Let us speak of each of these two related themes in turn. Regarding (a), to get at not the what but the why of the high complexity levels that by now have been found in various specific electoral systems that are considered nice in terms of their fairness-type properties, we will study the extent to which fairness inherently requires high complexity. That is, we will obtain theorems of the form: Any system satisfying the following fairness axioms will have a winner-computation problem that is hard for the following complexity class. The goal of this part of the research is to fund what types of fairness property collections are inherently precluded, and what types are not-information that is very useful in the design and choice of electoral (decision) systems.
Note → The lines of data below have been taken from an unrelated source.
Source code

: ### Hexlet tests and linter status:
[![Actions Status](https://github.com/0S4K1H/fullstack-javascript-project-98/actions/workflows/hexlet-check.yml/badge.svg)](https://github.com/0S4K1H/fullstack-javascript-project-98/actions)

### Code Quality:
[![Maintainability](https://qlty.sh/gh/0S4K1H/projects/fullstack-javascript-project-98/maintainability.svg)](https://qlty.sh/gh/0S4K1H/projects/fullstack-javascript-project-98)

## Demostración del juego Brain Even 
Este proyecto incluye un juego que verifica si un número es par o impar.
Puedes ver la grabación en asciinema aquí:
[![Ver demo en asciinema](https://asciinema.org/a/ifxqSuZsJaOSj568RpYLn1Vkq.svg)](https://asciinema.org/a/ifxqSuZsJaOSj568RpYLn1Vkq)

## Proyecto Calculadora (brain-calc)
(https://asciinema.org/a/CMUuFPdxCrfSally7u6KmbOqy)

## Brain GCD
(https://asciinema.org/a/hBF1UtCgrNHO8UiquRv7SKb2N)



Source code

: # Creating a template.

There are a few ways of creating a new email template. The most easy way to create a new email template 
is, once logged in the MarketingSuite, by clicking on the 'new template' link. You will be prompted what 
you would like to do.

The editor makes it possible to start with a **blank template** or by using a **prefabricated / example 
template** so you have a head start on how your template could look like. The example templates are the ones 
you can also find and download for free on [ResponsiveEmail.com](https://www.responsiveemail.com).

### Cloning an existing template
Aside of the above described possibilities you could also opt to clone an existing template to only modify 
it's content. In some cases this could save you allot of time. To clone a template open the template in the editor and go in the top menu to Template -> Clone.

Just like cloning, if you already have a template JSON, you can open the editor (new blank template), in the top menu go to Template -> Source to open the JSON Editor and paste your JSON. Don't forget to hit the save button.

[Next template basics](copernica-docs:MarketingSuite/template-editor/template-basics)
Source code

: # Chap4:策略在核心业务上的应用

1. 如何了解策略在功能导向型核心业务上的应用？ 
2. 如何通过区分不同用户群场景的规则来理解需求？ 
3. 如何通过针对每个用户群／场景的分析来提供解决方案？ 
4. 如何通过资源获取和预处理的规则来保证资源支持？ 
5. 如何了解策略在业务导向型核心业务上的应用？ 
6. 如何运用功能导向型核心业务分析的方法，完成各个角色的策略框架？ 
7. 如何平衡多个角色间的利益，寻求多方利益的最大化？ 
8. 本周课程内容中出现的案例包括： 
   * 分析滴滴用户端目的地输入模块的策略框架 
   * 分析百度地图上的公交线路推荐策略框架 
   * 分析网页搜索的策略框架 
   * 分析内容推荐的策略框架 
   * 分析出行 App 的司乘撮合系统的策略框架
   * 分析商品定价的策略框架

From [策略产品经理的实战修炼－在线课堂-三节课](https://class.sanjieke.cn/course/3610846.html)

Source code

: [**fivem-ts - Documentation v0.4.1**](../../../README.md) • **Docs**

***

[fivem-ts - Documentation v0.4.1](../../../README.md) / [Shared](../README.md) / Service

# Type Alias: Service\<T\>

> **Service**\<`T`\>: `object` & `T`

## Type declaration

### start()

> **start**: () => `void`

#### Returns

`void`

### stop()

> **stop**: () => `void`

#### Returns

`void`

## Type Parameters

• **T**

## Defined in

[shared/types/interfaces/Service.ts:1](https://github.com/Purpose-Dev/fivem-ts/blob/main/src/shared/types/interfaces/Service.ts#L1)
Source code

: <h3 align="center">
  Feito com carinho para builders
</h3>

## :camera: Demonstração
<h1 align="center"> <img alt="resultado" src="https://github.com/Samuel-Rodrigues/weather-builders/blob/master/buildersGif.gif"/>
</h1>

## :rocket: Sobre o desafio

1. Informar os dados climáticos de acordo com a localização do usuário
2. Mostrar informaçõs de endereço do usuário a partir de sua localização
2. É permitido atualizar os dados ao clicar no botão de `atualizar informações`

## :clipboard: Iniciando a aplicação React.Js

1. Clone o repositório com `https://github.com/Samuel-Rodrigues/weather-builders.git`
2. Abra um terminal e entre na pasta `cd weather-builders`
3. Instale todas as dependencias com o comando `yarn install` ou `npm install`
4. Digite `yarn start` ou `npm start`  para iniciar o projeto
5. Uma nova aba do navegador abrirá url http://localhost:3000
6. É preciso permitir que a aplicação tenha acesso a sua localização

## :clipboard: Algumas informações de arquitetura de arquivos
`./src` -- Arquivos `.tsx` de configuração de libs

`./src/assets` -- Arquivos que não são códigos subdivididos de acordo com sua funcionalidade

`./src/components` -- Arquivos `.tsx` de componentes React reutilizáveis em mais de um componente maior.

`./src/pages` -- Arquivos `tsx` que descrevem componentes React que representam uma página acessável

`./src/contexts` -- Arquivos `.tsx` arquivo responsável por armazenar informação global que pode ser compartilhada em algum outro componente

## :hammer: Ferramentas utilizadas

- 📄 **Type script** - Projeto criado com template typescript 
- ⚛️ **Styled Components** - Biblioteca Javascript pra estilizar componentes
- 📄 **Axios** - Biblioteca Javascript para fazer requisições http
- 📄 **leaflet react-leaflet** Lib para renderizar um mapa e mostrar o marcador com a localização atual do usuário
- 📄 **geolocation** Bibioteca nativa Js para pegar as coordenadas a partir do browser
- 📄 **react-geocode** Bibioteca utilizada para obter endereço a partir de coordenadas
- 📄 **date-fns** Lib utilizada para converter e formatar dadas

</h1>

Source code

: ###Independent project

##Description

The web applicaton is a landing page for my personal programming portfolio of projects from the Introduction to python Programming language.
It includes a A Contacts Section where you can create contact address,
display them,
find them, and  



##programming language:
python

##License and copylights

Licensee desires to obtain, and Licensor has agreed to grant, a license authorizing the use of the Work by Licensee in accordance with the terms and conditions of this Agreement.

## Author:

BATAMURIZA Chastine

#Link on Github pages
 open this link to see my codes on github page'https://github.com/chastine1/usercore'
That is, just as Arrow's Impossibility Theorem [Arr63] made clear that some natural fairness/niceness property collections outright preclude the existence of systems having those properties, we wish to use not existence but (the more demanding standard of) tractability as a guide to what property collections can and cannot be achieved.
(We also will, via studying the complexity of the central score functions involved in electoral systems, determine whether the standard simplification to languages has obscured insights into electoral complexity, and we will also study the complexity of manipulating electoral systems, and their resistance to manipulation.)
Regarding (b), the core ideas explored will be: Since real elections typically have small numbers of candidates, for complex electoral systems (both specific ones and broad classes of systems), what is their complexity when viewed as parameterized by the number of candidates; and can the scoring functions underlying electoral systems having high complexity be well-approximated, or can it be proven that they cannot; and in informal everyday practice can they be well-attacked with heuristic methods?
Broader Impacts This proposal involves a wide range of broader impacts, including information dissemination, international collaboration, collaboration with a non-PhD-granting school, enrichment of local community, training of students and post-docs, and service to the theory community.
These activities are outlined in more detail throughout the proposal: in the Broader Impacts part of the Proj. Description, in the Human Resources and Service to the Community parts of the Prior Work section, in the Synergistic Activities part of the Biog. Sketch, and in the Grad. Student Justification part of the Budget Justification. Another broader impact is via the research itself. The research's most important goal is to determine which combinations of electoral fairness/niceness conditions inherently do/don't induce computational complexity. This goal is exceedingly natural, as it seeks to identify what types of electoral-system fairness goals don't crash into the wall of complexity-theoretic limitations (basically, an analog of Arrow's Impossibility Theorem, yet enforced not by mathematical impossibility but rather by the limitations of computation). As to other parts of the research, the study of power-fairness will research the issue of which apportionment algorithms amplify or shrink the power of small voting blocks within a society; the study of manipulation will seek to learn what makes a system easy to evaluate yet simultaneously hard to manipulate; the study of fixed-parameter complexity of seemingly computationally complex systems will seek to fund when even such systems can be feasible on easonable" numbers of candidates. (Regarding ECS/ASE/NHS, looking at the detailed descriptions of them in the program solicitation, it is clear that all three are deeply affected by the importance of the issue of coming fairly and efficiently to decisions based on the preferences of separate entities. NHS is additionally supported by the studies of manipulation and control. And the Technical Focus dmc is supported by decision-making, which is an explicit part of the description of the dmc focus area.)